For many years, fatigue design has been based on the fundamental that the fatigue strength of welded structures is independent of the steel material and/or strength. Nothing has been studied from the viewpoint of material because fatigue strength of welded joints converges much to the same capacity regardless of material strength. For improvement of fatigue lives, the designers have been advised to improve the geometry of the details, to reduce the nominal stress level or to use some post weld improvement method like toe grinding. In 2001, a new steel material was developed that showed extended fatigue initiation life as well as extended crack growth life, and a new alternative method for fatigue life extension appeared.
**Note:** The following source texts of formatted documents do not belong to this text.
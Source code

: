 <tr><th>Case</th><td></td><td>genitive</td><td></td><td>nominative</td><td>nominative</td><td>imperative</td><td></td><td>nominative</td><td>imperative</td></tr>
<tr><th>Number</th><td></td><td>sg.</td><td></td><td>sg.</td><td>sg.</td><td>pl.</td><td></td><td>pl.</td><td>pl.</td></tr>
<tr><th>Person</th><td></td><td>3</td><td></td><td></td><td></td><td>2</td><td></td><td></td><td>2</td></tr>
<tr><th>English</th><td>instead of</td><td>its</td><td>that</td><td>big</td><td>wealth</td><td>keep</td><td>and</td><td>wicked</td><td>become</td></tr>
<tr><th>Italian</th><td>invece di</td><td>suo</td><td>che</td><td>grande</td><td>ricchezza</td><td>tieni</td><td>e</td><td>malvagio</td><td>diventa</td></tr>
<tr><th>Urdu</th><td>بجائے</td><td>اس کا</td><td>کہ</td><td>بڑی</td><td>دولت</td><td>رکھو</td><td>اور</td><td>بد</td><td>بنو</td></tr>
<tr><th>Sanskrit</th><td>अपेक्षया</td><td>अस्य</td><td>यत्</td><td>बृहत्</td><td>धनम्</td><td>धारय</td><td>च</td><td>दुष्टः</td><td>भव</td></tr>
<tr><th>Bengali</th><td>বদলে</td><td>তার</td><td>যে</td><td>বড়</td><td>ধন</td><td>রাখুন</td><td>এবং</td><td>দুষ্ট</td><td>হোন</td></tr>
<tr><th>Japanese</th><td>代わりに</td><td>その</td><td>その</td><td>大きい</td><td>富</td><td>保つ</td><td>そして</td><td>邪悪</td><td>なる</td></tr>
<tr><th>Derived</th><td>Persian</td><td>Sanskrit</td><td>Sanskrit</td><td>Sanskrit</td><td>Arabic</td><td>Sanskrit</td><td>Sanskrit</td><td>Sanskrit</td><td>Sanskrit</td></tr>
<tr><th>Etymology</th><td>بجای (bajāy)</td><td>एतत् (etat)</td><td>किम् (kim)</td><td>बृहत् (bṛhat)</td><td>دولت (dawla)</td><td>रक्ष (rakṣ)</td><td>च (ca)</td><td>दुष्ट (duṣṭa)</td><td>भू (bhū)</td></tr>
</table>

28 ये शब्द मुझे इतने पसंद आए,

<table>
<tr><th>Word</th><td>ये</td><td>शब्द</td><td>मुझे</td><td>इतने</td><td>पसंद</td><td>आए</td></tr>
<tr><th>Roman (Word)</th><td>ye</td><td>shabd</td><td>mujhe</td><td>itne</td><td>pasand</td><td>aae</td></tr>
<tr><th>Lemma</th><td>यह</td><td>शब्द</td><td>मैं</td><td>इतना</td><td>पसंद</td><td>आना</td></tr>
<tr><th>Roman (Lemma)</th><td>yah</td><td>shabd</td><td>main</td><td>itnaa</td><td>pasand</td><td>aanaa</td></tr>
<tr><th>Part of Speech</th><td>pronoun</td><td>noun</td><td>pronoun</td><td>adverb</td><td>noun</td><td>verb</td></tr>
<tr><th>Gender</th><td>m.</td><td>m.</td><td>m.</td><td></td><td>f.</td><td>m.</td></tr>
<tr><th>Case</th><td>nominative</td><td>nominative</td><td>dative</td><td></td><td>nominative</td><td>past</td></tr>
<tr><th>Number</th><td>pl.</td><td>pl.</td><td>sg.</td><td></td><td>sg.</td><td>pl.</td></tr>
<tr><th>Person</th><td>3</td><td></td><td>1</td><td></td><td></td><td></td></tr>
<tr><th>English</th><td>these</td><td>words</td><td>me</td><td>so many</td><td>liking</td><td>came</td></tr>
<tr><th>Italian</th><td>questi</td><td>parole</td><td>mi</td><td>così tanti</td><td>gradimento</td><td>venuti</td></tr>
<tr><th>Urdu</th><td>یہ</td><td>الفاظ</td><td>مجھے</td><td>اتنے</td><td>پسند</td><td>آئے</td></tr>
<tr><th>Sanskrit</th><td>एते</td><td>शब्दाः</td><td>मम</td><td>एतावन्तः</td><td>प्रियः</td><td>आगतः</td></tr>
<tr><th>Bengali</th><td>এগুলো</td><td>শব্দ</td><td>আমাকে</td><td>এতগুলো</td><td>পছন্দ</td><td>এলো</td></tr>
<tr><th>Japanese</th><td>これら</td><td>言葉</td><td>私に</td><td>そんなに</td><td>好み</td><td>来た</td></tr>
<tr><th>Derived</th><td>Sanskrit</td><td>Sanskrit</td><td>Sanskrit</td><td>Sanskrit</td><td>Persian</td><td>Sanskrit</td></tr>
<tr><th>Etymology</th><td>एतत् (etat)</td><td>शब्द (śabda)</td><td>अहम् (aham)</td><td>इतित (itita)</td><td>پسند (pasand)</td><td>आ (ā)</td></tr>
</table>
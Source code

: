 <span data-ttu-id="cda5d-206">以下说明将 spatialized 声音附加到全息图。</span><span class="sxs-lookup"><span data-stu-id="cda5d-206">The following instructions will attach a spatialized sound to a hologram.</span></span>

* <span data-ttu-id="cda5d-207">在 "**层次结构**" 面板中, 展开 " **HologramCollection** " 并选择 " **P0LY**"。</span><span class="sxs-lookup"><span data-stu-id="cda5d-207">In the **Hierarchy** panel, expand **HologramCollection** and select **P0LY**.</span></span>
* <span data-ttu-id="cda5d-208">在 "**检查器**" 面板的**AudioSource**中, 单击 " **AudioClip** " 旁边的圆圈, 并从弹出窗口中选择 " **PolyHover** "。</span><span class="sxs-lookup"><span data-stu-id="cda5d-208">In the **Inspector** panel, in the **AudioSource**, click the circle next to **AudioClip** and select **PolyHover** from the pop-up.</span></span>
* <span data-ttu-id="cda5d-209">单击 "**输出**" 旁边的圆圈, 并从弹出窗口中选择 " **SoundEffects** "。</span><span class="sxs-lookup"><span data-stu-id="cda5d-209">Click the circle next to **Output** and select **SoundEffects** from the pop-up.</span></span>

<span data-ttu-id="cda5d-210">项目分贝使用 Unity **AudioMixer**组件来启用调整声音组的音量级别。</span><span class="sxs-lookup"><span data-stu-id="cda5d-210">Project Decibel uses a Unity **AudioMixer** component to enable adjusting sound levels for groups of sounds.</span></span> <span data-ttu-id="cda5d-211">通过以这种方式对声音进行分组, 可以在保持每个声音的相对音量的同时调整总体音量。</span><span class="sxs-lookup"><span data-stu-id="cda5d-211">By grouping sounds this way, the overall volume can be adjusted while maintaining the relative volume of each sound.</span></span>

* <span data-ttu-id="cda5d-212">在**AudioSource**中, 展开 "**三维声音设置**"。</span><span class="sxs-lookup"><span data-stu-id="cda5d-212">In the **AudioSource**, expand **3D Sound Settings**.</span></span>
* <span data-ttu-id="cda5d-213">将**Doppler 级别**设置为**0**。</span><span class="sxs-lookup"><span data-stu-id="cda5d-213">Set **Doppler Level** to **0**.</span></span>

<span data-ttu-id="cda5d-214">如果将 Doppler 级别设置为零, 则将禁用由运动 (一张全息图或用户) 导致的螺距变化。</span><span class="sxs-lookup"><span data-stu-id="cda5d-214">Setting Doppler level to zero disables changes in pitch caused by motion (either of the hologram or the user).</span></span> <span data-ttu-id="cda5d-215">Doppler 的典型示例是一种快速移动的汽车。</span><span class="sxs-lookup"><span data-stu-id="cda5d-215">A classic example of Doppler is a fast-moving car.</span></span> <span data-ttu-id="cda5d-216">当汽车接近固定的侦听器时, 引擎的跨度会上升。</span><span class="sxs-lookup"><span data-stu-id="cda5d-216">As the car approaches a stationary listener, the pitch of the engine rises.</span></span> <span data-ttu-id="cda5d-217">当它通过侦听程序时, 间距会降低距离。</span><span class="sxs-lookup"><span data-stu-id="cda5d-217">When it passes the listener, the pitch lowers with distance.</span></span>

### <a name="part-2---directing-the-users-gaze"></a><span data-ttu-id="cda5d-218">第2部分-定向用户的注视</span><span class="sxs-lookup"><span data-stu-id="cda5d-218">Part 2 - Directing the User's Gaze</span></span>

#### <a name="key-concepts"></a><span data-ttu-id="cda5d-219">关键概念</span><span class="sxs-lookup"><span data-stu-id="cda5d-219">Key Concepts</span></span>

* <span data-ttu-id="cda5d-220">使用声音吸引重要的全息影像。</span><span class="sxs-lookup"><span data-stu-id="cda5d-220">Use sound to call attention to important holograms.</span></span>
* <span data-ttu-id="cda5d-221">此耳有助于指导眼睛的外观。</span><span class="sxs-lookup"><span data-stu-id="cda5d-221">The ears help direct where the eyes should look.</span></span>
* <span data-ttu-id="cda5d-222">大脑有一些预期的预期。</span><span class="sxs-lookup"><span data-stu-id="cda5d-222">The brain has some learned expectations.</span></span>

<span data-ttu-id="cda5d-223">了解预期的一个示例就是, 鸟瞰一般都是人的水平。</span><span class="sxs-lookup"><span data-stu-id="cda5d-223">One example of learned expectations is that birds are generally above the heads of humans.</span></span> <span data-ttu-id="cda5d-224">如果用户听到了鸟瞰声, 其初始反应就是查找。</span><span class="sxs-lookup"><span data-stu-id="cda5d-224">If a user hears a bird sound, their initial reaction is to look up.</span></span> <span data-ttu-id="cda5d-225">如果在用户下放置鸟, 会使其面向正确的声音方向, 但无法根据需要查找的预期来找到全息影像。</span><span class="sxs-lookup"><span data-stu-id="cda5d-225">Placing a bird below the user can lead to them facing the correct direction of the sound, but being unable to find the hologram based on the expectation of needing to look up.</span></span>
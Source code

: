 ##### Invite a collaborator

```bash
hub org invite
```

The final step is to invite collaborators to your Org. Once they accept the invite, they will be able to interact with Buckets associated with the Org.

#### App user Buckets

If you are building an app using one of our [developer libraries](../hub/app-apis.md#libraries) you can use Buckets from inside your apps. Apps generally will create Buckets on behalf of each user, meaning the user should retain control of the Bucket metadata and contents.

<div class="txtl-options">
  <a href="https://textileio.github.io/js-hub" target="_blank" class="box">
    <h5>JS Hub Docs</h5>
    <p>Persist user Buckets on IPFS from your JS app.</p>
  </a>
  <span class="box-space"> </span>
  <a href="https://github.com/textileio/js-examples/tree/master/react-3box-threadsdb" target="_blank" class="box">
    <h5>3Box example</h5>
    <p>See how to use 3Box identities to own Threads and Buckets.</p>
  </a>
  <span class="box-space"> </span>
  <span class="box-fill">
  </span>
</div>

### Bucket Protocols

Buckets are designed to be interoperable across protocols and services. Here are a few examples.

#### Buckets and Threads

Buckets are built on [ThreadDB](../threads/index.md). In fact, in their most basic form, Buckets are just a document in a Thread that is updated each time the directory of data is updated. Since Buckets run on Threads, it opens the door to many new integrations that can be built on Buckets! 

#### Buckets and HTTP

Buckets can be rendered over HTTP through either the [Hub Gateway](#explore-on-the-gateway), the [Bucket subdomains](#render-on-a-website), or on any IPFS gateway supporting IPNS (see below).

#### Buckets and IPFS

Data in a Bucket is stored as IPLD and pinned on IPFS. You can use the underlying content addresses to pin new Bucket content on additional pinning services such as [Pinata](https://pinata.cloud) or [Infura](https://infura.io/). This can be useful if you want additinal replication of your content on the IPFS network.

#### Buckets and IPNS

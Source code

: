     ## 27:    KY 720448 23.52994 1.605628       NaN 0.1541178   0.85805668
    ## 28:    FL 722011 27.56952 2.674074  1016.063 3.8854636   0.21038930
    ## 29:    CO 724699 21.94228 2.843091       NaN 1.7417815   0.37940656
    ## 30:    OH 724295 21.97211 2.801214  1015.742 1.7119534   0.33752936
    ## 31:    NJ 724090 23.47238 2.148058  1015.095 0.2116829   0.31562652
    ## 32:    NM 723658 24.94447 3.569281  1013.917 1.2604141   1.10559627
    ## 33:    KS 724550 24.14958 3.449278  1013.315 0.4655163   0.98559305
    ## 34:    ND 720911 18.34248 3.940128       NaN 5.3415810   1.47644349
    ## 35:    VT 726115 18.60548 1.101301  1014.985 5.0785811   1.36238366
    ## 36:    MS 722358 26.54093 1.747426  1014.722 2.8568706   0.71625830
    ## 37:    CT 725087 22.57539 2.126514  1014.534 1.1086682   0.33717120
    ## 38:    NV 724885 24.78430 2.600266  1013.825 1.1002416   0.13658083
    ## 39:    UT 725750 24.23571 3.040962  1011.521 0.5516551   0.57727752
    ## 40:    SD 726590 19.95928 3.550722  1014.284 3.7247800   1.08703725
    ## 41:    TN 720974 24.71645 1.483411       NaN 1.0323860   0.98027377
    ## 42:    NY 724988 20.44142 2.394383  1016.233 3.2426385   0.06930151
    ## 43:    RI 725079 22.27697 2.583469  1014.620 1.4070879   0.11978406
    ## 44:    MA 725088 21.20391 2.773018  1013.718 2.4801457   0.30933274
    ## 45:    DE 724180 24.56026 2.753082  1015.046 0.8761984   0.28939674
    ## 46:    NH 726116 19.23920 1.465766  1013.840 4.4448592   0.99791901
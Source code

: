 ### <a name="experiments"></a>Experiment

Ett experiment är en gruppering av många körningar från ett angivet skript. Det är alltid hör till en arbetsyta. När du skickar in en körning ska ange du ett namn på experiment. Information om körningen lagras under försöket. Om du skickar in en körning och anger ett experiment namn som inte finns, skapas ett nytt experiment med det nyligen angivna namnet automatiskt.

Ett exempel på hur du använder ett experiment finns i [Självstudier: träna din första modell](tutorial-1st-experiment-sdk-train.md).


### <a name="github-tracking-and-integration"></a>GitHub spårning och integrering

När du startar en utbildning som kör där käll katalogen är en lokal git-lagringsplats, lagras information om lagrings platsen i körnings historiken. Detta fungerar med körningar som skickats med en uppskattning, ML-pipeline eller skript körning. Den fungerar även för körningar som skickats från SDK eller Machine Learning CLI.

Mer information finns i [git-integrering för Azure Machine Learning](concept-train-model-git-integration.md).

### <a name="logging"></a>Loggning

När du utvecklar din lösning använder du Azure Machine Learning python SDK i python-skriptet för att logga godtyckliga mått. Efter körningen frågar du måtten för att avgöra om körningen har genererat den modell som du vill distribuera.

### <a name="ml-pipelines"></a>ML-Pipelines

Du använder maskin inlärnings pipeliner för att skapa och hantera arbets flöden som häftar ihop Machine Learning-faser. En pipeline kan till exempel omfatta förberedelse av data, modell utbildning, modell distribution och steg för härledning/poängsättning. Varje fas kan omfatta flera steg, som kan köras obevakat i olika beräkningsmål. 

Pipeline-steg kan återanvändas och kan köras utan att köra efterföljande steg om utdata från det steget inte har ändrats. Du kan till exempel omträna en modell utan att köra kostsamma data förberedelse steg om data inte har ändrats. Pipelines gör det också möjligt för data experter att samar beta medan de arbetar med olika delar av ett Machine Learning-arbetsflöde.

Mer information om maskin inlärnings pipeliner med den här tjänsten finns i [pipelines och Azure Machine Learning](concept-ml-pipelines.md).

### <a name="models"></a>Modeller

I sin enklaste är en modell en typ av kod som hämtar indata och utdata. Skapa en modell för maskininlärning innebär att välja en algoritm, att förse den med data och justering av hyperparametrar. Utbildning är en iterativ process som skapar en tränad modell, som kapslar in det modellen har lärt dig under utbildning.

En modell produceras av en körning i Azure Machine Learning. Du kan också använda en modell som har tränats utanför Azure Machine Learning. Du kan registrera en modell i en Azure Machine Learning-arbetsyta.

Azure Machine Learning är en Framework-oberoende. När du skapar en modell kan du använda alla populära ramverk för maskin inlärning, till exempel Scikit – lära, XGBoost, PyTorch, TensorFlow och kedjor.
This steel was denoted FCA (Fatigue Crack Arrester) due to the improved fatigue properties. The improved fatigue strength in welded joints is explained by flat hardness distribution and very fine microstructure at heat affected zone (HAZ). It was clarified that fatigue strength of HAZ in FCA where fatigue crack initiates generally was higher than that in conventional steel. And the improved fatigue crack propagation properties in base steel is explained by a decreased crack growth rate when a fatigue crack passes a grain boundary from a soft phase (feritte) to a hard phase (bainite) that is present in these new dual phase steels. FCA steel has now been used for details of a number of newly built ships, where good fatigue properties are required. In order to establish a general design S-N curve that can be used for the FCA steel, it was agreed in 2007 to start a joint industry project among Kawasaki Shipbuilding Corporation, Det Norske Veritas and Sumitomo Metal Industries. This JIP is now being finished and a design S-N curve has been proposed based on 66 data from small scale testing of specimens made from FCA steel, and 18 data from conventional steel. These test results have been supplemented by some large scale tests of relevant ship details. The discussed results from this JIP including a recommended design S-N curve for FCA steel will be shown in this paper.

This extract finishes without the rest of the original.